Democrat and incumbent commissioner Cora Marshall received 13,448 votes from the county's precincts. Her opponent Ron Feathers' vote count was 13,769.
For Marshall, the race remains too close to call, since there are still 742 provisional votes and 480 absentee votes in Washington County to be counted.
"The official (count of provisional votes) will be held Nov. 19," reported Peggy Byers, deputy director and trainer for the Washington County Board of Elections.
Absentee votes postmarked Nov. 5 have 10 days to be received, she added.
"There's still hope," said Marshall. "Every vote is important, and we'll know on Nov. 19 what the final outcome is."
At a glance
Final but unofficial results
Washington County Commissioners
Ron Feathers: 13,769.
Cora Marshall: 13,448.
David White: 15,540.
Peg Littler: 11,673.
Feathers seemed assured of that outcome, saying he thought his campaign "gave out a message that resonated with voters."
He has already made plans for when he assumes his seat as county commissioner.
"I want to make sure that we're extremely fiscally responsible with people's money," Feathers said.
"We'll need to look at funding of the infrastructure in the townships," he added. "And there will be challenges with the defeat of the Washington County Children Services levy."
In the second race for Washington County commissioner, Republican David White defeated Democratic opponent Peg Littler, 15,540 to 11,673 votes.
"I think the campaign went very, very well," said White.
He also gave kudos to his supporters.
"They're the best. The support that I got was unbelievable, financial, going door to door and walking the parades," he added.
Before he starts his position, White said he has more work to do.
"I will go to sit in on the (county's) budget process," he said.
"It will help me hit the ground running," he added. "The budgets are what we have to work with next calendar year."
Campaigning was a positive experience for Littler, she said.
"I learned a lot.

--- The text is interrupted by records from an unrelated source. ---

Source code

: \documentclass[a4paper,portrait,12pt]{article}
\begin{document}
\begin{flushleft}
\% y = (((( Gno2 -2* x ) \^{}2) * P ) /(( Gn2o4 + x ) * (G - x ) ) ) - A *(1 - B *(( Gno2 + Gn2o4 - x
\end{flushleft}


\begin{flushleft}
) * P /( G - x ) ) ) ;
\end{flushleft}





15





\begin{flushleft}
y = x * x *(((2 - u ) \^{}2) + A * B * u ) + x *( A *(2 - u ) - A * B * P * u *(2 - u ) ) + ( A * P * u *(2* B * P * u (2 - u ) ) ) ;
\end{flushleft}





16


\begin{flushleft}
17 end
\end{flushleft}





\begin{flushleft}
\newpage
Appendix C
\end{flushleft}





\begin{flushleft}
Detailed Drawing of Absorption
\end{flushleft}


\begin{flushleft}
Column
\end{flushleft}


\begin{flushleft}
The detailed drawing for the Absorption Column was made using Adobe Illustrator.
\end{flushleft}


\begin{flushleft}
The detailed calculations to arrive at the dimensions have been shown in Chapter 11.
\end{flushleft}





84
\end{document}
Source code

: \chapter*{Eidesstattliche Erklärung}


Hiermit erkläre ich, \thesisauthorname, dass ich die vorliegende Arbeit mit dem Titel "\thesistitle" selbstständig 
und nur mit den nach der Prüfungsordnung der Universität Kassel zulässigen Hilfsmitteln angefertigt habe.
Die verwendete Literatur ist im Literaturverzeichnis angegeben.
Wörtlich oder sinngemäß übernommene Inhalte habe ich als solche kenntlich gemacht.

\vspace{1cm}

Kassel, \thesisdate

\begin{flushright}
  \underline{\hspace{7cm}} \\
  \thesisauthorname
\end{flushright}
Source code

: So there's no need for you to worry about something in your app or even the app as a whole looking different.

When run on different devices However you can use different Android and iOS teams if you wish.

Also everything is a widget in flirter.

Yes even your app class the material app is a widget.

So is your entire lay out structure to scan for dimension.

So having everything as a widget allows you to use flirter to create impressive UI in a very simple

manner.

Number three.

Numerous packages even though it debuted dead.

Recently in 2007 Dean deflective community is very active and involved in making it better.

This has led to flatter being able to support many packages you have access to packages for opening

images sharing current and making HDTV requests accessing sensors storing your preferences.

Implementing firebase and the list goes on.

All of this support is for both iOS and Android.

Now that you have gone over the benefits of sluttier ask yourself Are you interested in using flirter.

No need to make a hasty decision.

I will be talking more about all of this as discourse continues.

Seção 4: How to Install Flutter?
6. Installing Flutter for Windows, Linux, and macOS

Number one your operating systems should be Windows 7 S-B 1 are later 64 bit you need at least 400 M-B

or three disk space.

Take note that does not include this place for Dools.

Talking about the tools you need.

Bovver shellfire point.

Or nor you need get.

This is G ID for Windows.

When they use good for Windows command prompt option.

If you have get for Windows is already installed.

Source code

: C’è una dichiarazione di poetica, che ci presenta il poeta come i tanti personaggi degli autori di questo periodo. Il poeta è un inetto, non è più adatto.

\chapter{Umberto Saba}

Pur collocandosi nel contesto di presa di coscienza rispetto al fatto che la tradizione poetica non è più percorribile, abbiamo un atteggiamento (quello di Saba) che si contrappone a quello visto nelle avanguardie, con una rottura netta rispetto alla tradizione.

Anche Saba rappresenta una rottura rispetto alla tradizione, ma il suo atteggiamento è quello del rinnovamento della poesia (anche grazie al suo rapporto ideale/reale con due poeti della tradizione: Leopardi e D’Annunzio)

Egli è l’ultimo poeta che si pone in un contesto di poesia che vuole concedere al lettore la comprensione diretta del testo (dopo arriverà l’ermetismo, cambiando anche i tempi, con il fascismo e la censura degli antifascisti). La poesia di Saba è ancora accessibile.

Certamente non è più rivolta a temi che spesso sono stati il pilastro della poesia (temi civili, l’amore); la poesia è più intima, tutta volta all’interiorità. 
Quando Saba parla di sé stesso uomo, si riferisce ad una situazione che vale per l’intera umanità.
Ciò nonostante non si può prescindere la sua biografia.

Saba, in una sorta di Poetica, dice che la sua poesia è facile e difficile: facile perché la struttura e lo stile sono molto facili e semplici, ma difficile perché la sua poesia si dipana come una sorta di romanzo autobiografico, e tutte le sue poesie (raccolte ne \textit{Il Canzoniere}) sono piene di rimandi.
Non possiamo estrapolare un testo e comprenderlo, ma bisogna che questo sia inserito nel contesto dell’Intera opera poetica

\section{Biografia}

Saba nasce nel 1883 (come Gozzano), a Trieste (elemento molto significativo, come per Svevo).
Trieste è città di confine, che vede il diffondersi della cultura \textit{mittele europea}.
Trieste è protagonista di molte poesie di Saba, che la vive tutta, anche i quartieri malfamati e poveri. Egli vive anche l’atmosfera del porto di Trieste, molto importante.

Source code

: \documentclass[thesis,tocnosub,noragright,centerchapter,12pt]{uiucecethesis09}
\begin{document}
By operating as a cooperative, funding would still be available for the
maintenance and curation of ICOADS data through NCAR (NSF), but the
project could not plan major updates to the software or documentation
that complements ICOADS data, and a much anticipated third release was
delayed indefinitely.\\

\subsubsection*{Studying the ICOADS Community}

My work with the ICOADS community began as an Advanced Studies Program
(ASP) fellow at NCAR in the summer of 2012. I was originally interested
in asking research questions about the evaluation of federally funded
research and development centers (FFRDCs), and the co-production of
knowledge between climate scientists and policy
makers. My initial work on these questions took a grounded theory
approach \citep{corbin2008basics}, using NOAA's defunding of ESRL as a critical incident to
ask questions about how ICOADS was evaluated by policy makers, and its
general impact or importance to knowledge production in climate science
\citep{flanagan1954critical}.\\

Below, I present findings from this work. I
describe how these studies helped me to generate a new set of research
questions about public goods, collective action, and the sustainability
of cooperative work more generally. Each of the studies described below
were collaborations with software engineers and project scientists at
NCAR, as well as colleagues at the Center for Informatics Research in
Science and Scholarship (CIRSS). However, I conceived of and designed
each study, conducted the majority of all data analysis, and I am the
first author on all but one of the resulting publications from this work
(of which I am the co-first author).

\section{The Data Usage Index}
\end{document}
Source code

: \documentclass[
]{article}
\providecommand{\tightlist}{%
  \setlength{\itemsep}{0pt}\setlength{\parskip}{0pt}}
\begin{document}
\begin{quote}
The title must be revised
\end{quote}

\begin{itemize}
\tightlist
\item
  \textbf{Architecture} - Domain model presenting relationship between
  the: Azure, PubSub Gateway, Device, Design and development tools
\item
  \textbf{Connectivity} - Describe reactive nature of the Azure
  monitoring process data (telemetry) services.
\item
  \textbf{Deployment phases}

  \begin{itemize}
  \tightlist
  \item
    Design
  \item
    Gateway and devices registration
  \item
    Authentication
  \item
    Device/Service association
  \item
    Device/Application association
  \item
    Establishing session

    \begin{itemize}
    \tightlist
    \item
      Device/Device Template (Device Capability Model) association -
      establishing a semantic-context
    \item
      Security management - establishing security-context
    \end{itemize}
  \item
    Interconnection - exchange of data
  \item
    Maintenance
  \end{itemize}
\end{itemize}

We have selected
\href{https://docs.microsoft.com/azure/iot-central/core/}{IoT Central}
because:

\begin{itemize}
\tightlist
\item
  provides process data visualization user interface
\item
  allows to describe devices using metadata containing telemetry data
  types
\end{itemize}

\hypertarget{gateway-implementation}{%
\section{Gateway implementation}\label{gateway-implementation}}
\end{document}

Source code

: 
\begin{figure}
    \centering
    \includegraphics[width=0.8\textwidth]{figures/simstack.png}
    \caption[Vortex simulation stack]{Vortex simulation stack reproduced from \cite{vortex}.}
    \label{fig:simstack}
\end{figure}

I met a lot of wonderful people...and it was an enjoyable and enlightening experience," she said.
Before heading in to vote at his precinct at the Washington County Fairgrounds, Mike Offenberger of Marietta talked about the lack of negative campaign ads from all four county commissioner candidates.
"I thought their ads were pretty to the point," he said. "They didn't really throw a lot of trash at each other."
The negativity of national political ads was a turnoff for Littler, and she said she refused to engage in it at the local level.
"I am so disheartened by the negative mud slinging at the national level," she said.
Marshall intentionally kept her campaigning positive, she said.
"I kept it focused on what I've done in the last four years," said Marshall. "I let my record speak for itself."